[Plain-text document sources]
------------------------------------------------

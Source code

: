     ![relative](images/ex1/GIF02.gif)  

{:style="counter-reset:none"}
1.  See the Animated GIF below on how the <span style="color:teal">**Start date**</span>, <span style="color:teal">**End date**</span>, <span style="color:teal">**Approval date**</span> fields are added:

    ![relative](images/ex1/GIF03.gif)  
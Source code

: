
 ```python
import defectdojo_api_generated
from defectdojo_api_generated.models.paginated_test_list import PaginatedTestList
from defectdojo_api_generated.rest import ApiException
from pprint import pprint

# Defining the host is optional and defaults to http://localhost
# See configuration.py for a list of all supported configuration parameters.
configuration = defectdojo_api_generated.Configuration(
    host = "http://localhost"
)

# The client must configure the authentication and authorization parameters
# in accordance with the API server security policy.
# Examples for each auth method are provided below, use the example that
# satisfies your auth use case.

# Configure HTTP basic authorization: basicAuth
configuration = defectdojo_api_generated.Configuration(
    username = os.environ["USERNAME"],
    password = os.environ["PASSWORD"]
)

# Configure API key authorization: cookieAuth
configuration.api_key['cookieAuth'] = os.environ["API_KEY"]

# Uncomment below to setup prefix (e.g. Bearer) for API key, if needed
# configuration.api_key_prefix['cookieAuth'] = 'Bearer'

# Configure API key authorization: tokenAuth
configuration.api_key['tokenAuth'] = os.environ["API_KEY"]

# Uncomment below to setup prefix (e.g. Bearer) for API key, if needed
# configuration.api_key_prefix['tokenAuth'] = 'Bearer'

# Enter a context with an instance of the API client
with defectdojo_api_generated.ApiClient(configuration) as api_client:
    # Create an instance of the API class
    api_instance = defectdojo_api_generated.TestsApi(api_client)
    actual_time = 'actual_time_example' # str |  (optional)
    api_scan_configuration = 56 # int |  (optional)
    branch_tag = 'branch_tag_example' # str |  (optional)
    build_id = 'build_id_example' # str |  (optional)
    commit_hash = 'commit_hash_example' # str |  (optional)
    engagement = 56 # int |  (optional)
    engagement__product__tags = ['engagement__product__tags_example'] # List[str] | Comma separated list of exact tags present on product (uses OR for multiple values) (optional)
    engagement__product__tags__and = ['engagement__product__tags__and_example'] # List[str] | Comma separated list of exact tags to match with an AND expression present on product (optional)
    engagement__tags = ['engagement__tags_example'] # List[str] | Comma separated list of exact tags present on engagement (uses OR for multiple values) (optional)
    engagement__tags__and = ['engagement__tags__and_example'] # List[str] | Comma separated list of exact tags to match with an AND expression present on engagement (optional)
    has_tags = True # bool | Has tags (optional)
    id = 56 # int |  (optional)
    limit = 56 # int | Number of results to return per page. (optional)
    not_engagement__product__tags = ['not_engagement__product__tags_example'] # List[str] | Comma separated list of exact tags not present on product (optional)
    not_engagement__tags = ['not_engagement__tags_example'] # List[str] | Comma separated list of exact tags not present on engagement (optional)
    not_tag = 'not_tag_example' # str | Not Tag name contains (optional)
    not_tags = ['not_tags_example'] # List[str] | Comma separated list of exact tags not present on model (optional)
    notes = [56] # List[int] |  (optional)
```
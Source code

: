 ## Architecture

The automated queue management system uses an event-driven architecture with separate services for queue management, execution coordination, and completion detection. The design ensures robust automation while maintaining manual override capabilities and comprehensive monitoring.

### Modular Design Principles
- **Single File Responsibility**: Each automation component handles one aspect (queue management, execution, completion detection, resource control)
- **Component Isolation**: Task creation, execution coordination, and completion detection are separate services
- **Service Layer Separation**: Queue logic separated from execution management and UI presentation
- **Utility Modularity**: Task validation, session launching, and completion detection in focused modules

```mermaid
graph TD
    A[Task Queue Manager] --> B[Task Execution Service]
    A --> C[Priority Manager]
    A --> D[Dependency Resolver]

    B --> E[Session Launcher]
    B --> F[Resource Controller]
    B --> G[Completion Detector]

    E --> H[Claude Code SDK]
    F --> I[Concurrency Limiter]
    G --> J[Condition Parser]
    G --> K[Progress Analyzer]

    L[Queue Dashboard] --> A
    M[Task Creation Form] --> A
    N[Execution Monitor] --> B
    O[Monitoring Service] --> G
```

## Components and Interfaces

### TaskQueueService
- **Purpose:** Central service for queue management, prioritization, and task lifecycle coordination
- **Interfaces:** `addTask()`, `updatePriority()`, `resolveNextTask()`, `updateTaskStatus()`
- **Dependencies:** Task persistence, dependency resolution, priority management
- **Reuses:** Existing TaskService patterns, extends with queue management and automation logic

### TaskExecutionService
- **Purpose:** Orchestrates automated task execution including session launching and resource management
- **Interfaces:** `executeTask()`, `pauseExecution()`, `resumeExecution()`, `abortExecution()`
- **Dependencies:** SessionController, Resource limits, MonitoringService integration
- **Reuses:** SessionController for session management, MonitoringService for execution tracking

------------------------------------------------

Take the lines above and print them exactly.

* _Result of this task_:
Source code

:     ![relative](images/ex1/GIF02.gif)  

{:style="counter-reset:none"}
1.  See the Animated GIF below on how the <span style="color:teal">**Start date**</span>, <span style="color:teal">**End date**</span>, <span style="color:teal">**Approval date**</span> fields are added:

    ![relative](images/ex1/GIF03.gif)  
Source code

:
 ```python
import defectdojo_api_generated
from defectdojo_api_generated.models.paginated_test_list import PaginatedTestList
from defectdojo_api_generated.rest import ApiException
from pprint import pprint

# Defining the host is optional and defaults to http://localhost
# See configuration.py for a list of all supported configuration parameters.
configuration = defectdojo_api_generated.Configuration(
    host = "http://localhost"
)

# The client must configure the authentication and authorization parameters
# in accordance with the API server security policy.
# Examples for each auth method are provided below, use the example that
# satisfies your auth use case.

# Configure HTTP basic authorization: basicAuth
configuration = defectdojo_api_generated.Configuration(
    username = os.environ["USERNAME"],
    password = os.environ["PASSWORD"]
)

# Configure API key authorization: cookieAuth
configuration.api_key['cookieAuth'] = os.environ["API_KEY"]

# Uncomment below to setup prefix (e.g. Bearer) for API key, if needed
# configuration.api_key_prefix['cookieAuth'] = 'Bearer'

# Configure API key authorization: tokenAuth
configuration.api_key['tokenAuth'] = os.environ["API_KEY"]

# Uncomment below to setup prefix (e.g. Bearer) for API key, if needed
# configuration.api_key_prefix['tokenAuth'] = 'Bearer'

# Enter a context with an instance of the API client
with defectdojo_api_generated.ApiClient(configuration) as api_client:
    # Create an instance of the API class
    api_instance = defectdojo_api_generated.TestsApi(api_client)
    actual_time = 'actual_time_example' # str |  (optional)
    api_scan_configuration = 56 # int |  (optional)
    branch_tag = 'branch_tag_example' # str |  (optional)
    build_id = 'build_id_example' # str |  (optional)
    commit_hash = 'commit_hash_example' # str |  (optional)
    engagement = 56 # int |  (optional)
    engagement__product__tags = ['engagement__product__tags_example'] # List[str] | Comma separated list of exact tags present on product (uses OR for multiple values) (optional)
    engagement__product__tags__and = ['engagement__product__tags__and_example'] # List[str] | Comma separated list of exact tags to match with an AND expression present on product (optional)
    engagement__tags = ['engagement__tags_example'] # List[str] | Comma separated list of exact tags present on engagement (uses OR for multiple values) (optional)
    engagement__tags__and = ['engagement__tags__and_example'] # List[str] | Comma separated list of exact tags to match with an AND expression present on engagement (optional)
    has_tags = True # bool | Has tags (optional)
    id = 56 # int |  (optional)
    limit = 56 # int | Number of results to return per page. (optional)
    not_engagement__product__tags = ['not_engagement__product__tags_example'] # List[str] | Comma separated list of exact tags not present on product (optional)
    not_engagement__tags = ['not_engagement__tags_example'] # List[str] | Comma separated list of exact tags not present on engagement (optional)
    not_tag = 'not_tag_example' # str | Not Tag name contains (optional)
    not_tags = ['not_tags_example'] # List[str] | Comma separated list of exact tags not present on model (optional)
    notes = [56] # List[int] |  (optional)
```
Source code

: ## Architecture

The automated queue management system uses an event-driven architecture with separate services for queue management, execution coordination, and completion detection. The design ensures robust automation while maintaining manual override capabilities and comprehensive monitoring.

### Modular Design Principles
- **Single File Responsibility**: Each automation component handles one aspect (queue management, execution, completion detection, resource control)
- **Component Isolation**: Task creation, execution coordination, and completion detection are separate services
- **Service Layer Separation**: Queue logic separated from execution management and UI presentation
- **Utility Modularity**: Task validation, session launching, and completion detection in focused modules

```mermaid
graph TD
    A[Task Queue Manager] --> B[Task Execution Service]
    A --> C[Priority Manager]
    A --> D[Dependency Resolver]

    B --> E[Session Launcher]
    B --> F[Resource Controller]
    B --> G[Completion Detector]

    E --> H[Claude Code SDK]
    F --> I[Concurrency Limiter]
    G --> J[Condition Parser]
    G --> K[Progress Analyzer]

    L[Queue Dashboard] --> A
    M[Task Creation Form] --> A
    N[Execution Monitor] --> B
    O[Monitoring Service] --> G
```

## Components and Interfaces

### TaskQueueService
- **Purpose:** Central service for queue management, prioritization, and task lifecycle coordination
- **Interfaces:** `addTask()`, `updatePriority()`, `resolveNextTask()`, `updateTaskStatus()`
- **Dependencies:** Task persistence, dependency resolution, priority management
- **Reuses:** Existing TaskService patterns, extends with queue management and automation logic

### TaskExecutionService
- **Purpose:** Orchestrates automated task execution including session launching and resource management
- **Interfaces:** `executeTask()`, `pauseExecution()`, `resumeExecution()`, `abortExecution()`
- **Dependencies:** SessionController, Resource limits, MonitoringService integration
- **Reuses:** SessionController for session management, MonitoringService for execution tracking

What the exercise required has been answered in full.